_Data for analysis:_
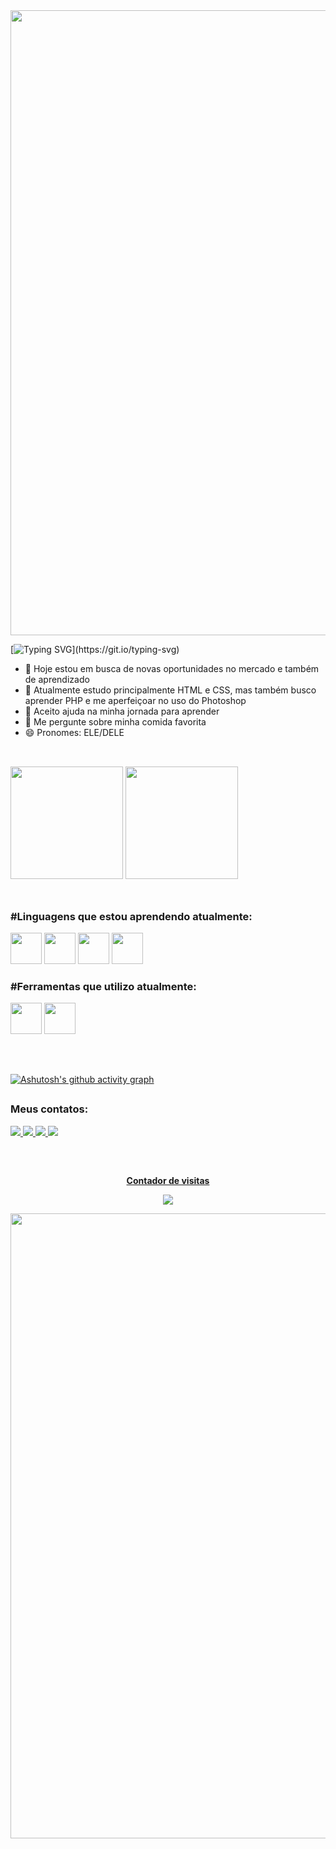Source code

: <img width=1000 src = 'https://capsule-render.vercel.app/api?type=waving&height=250&color=0:0194DD,100:050F2C&text=Seja%20bem%20vindo!&section=header&reversal=false&textBg=false&fontColor=ffffff&animation=twinkling&descAlign=84&descAlignY=86'>

[![Typing SVG](https://readme-typing-svg.demolab.com?font=Comic+Sans&weight=500&size=30&pause=1000&color=0194DD&center=true&vCenter=true&random=false&width=1000&lines=Ol%C3%A1%2C+eu+sou+Ismael+Pereira!)](https://git.io/typing-svg)

- 🔭 Hoje estou em busca de novas oportunidades no mercado e também de aprendizado
- 🌱 Atualmente estudo principalmente HTML e CSS, mas também busco aprender PHP e me aperfeiçoar no uso do Photoshop
- 🤔 Aceito ajuda na minha jornada para aprender
- 💬 Me pergunte sobre minha comida favorita
- 😄 Pronomes: ELE/DELE

##
<br>
 <div width=1000>
   <img  height="180em" src="https://github-readme-stats.vercel.app/api?username=ismapereira&show_icons=true&theme=transparent&hide_border=false&title_color=0194DD&icon_color=0194DD&text_color=ffffff">
   <img height="180em" src="https://github-readme-stats.vercel.app/api/top-langs/?username=ismapereira&layout=compact&theme=transparent&hide_border=false&title_color=0194DD&text_color=ffffff">
 </div>

<br>

##


### #Linguagens que estou aprendendo atualmente:
<div>
  <img height="50em" src="https://cdn.jsdelivr.net/gh/devicons/devicon@latest/icons/html5/html5-original.svg" />
  <img height="50em" src="https://cdn.jsdelivr.net/gh/devicons/devicon@latest/icons/css3/css3-original.svg" />
  <img height="50em" src="https://cdn.jsdelivr.net/gh/devicons/devicon@latest/icons/php/php-original.svg" />
  <img height="50em" src="https://cdn.jsdelivr.net/gh/devicons/devicon@latest/icons/mysql/mysql-original-wordmark.svg" />

</div>

### #Ferramentas que utilizo atualmente:
<div>
  <img height="50em" src="https://cdn.jsdelivr.net/gh/devicons/devicon@latest/icons/photoshop/photoshop-original.svg" />
  <img height="50em" src="https://cdn.jsdelivr.net/gh/devicons/devicon@latest/icons/vscode/vscode-original.svg" />
</div>          
 
##
<br>

[![Ashutosh's github activity graph](https://github-readme-activity-graph.vercel.app/graph?username=ismapereira&theme=react-dark&radius=10&color=ffffff&line=0194DD)](https://github.com/ashutosh00710/github-readme-activity-graph)

##
### Meus contatos:

<div>
 <a href="mailto:ismaelpf15@gmail.com"><img src="https://img.shields.io/badge/Gmail-D14836?style=for-the-badge&logo=gmail&logoColor=white"> 
 <a href="https://www.instagram.com/_ismapereira/"><img src="https://img.shields.io/badge/Instagram-E4405F?style=for-the-badge&logo=instagram&logoColor=white"> 
 <a href="https://www.linkedin.com/in/ismael-pereira-feitosa-ba2aa91a9/"><img src="https://img.shields.io/badge/LinkedIn-0077B5?style=for-the-badge&logo=linkedin&logoColor=white"> 
 <a href="[https://w.app/ENs5ci](https://wa.me/5575991129432?text=Ol%C3%A1,%20eu%20gostaria%20de%20contratar%20os%20servi%C3%A7os%20de%20Front-End)"><img src="https://img.shields.io/badge/WhatsApp-25D366?style=for-the-badge&logo=whatsapp&logoColor=white"> 
</div>

##
<div align="center">
 <br><p align="center"><b>Contador de visitas</b></p>
 <img align="center" src="https://profile-counter.glitch.me/ismapereira/count.svg"></p>
</div>
 
 
<img width=1000 src = 'https://capsule-render.vercel.app/api?type=waving&height=250&color=0:050F2C,100:0194DD&section=footer&reversal=false&textBg=false&fontColor=ffffff&animation=twinkling&descAlign=84&descAlignY=86'>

_Problem to work on:_
Output the records verbatim, every one of them, and keep the pictures out.

_Answer below:_
Source code

: <img width=1000 src = 'https://capsule-render.vercel.app/api?type=waving&height=250&color=0:0194DD,100:050F2C&text=Seja%20bem%20vindo!&section=header&reversal=false&textBg=false&fontColor=ffffff&animation=twinkling&descAlign=84&descAlignY=86'>

[![Typing SVG](https://readme-typing-svg.demolab.com?font=Comic+Sans&weight=500&size=30&pause=1000&color=0194DD&center=true&vCenter=true&random=false&width=1000&lines=Ol%C3%A1%2C+eu+sou+Ismael+Pereira!)](https://git.io/typing-svg)

- 🔭 Hoje estou em busca de novas oportunidades no mercado e também de aprendizado
- 🌱 Atualmente estudo principalmente HTML e CSS, mas também busco aprender PHP e me aperfeiçoar no uso do Photoshop
- 🤔 Aceito ajuda na minha jornada para aprender
- 💬 Me pergunte sobre minha comida favorita
- 😄 Pronomes: ELE/DELE

##
<br>
 <div width=1000>
   <img  height="180em" src="https://github-readme-stats.vercel.app/api?username=ismapereira&show_icons=true&theme=transparent&hide_border=false&title_color=0194DD&icon_color=0194DD&text_color=ffffff">
   <img height="180em" src="https://github-readme-stats.vercel.app/api/top-langs/?username=ismapereira&layout=compact&theme=transparent&hide_border=false&title_color=0194DD&text_color=ffffff">
 </div>

<br>

##


### #Linguagens que estou aprendendo atualmente:
<div>
  <img height="50em" src="https://cdn.jsdelivr.net/gh/devicons/devicon@latest/icons/html5/html5-original.svg" />
  <img height="50em" src="https://cdn.jsdelivr.net/gh/devicons/devicon@latest/icons/css3/css3-original.svg" />
  <img height="50em" src="https://cdn.jsdelivr.net/gh/devicons/devicon@latest/icons/php/php-original.svg" />
  <img height="50em" src="https://cdn.jsdelivr.net/gh/devicons/devicon@latest/icons/mysql/mysql-original-wordmark.svg" />

</div>

### #Ferramentas que utilizo atualmente:
<div>
  <img height="50em" src="https://cdn.jsdelivr.net/gh/devicons/devicon@latest/icons/photoshop/photoshop-original.svg" />
  <img height="50em" src="https://cdn.jsdelivr.net/gh/devicons/devicon@latest/icons/vscode/vscode-original.svg" />
</div>          
 
##
<br>

[![Ashutosh's github activity graph](https://github-readme-activity-graph.vercel.app/graph?username=ismapereira&theme=react-dark&radius=10&color=ffffff&line=0194DD)](https://github.com/ashutosh00710/github-readme-activity-graph)

##
### Meus contatos:

<div>
 <a href="mailto:ismaelpf15@gmail.com"><img src="https://img.shields.io/badge/Gmail-D14836?style=for-the-badge&logo=gmail&logoColor=white"> 
 <a href="https://www.instagram.com/_ismapereira/"><img src="https://img.shields.io/badge/Instagram-E4405F?style=for-the-badge&logo=instagram&logoColor=white"> 
 <a href="https://www.linkedin.com/in/ismael-pereira-feitosa-ba2aa91a9/"><img src="https://img.shields.io/badge/LinkedIn-0077B5?style=for-the-badge&logo=linkedin&logoColor=white"> 
 <a href="[https://w.app/ENs5ci](https://wa.me/5575991129432?text=Ol%C3%A1,%20eu%20gostaria%20de%20contratar%20os%20servi%C3%A7os%20de%20Front-End)"><img src="https://img.shields.io/badge/WhatsApp-25D366?style=for-the-badge&logo=whatsapp&logoColor=white"> 
</div>

##
<div align="center">
 <br><p align="center"><b>Contador de visitas</b></p>
 <img align="center" src="https://profile-counter.glitch.me/ismapereira/count.svg"></p>
</div>
 
 
<img width=1000 src = 'https://capsule-render.vercel.app/api?type=waving&height=250&color=0:050F2C,100:0194DD&section=footer&reversal=false&textBg=false&fontColor=ffffff&animation=twinkling&descAlign=84&descAlignY=86'>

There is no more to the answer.